I felt the need to write about the idea of death and resurrection naturally following Easter Sunday. I am not a religious person but I understand the magnanimity of this day. I have always been moved by Easter Sunday not solely for the story of Jesus, but because of the idea of redemption. I am a big believer in man’s ability to be redeemed and for reconciliation. These points are even more telling as this past week marked the 15 year anniversary of the Rwandan Genocide.
To even use the word anniversary in remembrance of something so horrific. Listening, however, to the PRI (Public Radio International) broadcast this past Sunday night of the rebuilding after the worst is like the telling of the anniversary of hope springing eternal. The most moving story was that of a women who lost most of her family living neighborly next to one of the perpetrators.
How can she do that is the obvious response. The principal driver for the reconciliation for most seems to be the belief in forgiveness and vision of a tomorrow where we are all made whole (or as close as possible) by the redeeming work we all put into building the world we want. A world where “great” nations do not stand idly by, while entire generations are lost. A society where it is not me first and everyone for themselves. A community of learning, cultural exchange, love and building.

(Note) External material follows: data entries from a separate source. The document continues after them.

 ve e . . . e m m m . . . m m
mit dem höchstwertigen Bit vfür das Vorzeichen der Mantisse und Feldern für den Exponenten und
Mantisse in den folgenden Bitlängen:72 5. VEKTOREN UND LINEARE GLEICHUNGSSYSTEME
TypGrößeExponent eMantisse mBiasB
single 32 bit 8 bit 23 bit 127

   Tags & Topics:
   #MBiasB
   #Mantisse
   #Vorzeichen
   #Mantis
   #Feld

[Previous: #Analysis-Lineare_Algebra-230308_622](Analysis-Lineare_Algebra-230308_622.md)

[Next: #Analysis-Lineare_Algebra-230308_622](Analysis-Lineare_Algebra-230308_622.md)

I often feel I have lived a myriad of lifetimes in all the memories of the disparate experiences I have had. As those oldest memories fade and sometimes die, I feel resurrected into moments of awareness, suspended from time and place, where I ask, “was that me?” I have learned not to hold on to too much from the past by instead focusing on the renewing qualities of what is to come. With that, a belated Happy Easter to everyone.